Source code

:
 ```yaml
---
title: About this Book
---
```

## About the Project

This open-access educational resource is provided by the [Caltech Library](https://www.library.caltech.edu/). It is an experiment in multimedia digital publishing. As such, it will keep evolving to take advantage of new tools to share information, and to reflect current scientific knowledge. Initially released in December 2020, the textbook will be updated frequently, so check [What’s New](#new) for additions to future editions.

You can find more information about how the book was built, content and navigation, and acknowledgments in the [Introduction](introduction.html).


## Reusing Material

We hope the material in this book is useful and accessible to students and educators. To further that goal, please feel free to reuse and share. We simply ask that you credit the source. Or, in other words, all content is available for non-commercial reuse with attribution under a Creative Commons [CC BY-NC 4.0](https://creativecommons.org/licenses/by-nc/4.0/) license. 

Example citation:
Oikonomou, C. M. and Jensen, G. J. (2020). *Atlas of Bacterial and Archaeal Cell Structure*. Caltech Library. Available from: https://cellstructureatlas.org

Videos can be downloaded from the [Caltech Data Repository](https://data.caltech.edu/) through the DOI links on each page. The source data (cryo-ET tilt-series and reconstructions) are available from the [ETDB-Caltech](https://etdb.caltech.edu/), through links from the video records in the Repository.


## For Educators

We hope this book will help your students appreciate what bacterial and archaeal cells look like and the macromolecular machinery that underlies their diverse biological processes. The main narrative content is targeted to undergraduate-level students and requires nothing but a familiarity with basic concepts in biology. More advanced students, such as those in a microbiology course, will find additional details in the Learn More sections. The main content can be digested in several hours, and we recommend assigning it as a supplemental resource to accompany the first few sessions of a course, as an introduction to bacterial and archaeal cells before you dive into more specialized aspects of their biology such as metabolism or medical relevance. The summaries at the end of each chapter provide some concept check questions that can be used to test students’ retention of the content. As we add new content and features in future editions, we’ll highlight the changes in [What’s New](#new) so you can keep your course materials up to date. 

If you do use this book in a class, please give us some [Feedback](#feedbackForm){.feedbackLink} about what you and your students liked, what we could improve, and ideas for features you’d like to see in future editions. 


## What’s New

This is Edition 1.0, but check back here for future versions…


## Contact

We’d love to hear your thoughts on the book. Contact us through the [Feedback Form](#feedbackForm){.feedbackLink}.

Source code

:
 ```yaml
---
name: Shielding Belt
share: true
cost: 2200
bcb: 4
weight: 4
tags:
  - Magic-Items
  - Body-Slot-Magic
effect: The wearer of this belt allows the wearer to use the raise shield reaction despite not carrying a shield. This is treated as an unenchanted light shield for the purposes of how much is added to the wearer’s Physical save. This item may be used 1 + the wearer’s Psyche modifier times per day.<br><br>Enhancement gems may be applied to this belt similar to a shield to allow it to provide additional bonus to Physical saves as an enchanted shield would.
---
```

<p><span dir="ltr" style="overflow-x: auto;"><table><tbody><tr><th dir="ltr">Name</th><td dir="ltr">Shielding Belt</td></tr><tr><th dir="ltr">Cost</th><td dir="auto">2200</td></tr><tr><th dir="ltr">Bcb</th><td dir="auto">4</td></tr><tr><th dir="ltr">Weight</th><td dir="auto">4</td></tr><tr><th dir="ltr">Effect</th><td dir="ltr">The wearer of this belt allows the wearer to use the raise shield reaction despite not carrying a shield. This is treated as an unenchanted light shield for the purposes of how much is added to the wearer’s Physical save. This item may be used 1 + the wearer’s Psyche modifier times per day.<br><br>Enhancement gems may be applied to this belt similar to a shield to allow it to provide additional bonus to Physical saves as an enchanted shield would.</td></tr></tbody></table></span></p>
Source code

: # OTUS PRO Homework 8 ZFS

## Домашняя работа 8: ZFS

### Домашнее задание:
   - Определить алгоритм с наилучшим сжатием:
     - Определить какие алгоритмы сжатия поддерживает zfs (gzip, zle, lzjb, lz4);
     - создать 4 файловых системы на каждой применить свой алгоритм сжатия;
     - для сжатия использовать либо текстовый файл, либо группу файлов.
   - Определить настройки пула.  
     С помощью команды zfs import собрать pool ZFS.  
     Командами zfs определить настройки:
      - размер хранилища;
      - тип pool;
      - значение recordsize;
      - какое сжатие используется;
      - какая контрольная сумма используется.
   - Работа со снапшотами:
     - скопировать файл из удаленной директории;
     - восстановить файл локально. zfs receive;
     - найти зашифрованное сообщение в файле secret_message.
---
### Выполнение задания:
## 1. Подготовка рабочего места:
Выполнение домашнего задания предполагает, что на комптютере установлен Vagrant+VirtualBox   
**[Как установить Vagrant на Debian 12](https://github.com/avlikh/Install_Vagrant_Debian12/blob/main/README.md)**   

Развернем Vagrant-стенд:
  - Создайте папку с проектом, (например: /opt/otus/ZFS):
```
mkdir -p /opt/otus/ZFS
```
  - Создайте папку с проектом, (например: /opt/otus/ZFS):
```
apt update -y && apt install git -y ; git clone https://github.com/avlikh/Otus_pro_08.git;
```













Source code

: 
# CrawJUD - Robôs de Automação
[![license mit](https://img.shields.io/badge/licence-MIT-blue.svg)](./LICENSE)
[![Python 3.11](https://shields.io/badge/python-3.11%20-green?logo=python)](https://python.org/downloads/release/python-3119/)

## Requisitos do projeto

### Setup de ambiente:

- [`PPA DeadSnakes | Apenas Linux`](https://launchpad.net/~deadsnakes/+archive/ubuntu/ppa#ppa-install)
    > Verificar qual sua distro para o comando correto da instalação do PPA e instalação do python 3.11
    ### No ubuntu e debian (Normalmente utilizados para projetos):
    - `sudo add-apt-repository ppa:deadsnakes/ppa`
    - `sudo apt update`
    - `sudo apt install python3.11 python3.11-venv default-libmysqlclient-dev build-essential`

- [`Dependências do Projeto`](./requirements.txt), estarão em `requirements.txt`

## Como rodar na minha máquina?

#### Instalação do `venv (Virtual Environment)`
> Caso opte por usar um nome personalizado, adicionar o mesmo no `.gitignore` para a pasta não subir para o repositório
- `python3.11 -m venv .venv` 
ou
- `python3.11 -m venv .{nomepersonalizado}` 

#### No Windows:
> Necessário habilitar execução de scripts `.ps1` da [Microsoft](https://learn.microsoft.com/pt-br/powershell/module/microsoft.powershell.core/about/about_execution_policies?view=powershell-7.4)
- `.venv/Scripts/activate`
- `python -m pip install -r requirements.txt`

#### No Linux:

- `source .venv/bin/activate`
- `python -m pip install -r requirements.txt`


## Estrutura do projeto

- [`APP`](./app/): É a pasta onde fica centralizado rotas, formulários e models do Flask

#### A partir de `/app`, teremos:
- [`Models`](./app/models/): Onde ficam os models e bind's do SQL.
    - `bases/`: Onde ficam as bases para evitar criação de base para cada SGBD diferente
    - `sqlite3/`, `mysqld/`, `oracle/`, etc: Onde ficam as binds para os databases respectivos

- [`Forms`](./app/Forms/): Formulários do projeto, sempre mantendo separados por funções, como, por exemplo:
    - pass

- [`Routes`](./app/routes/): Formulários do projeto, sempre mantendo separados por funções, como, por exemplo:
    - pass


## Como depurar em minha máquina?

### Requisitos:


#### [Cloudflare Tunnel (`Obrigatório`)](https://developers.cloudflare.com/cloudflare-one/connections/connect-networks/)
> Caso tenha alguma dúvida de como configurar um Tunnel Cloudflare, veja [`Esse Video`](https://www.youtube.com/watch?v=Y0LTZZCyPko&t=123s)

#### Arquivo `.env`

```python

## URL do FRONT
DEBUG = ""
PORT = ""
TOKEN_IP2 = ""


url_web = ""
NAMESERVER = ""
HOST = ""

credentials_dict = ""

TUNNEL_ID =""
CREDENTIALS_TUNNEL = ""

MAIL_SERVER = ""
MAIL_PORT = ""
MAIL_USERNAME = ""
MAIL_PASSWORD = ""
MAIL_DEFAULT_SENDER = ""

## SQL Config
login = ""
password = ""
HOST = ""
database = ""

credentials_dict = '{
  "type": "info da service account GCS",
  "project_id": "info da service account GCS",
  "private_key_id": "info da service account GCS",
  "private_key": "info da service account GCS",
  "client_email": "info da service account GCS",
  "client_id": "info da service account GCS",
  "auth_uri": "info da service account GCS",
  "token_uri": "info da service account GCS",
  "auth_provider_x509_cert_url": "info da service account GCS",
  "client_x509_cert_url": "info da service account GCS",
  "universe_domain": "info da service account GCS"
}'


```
═══
■ WORK REQUEST
Could you copy each line in the listing above that includes the word "minha"?

■ EXPECTED ANSWER
## Como rodar na minha máquina?
## Como depurar em minha máquina?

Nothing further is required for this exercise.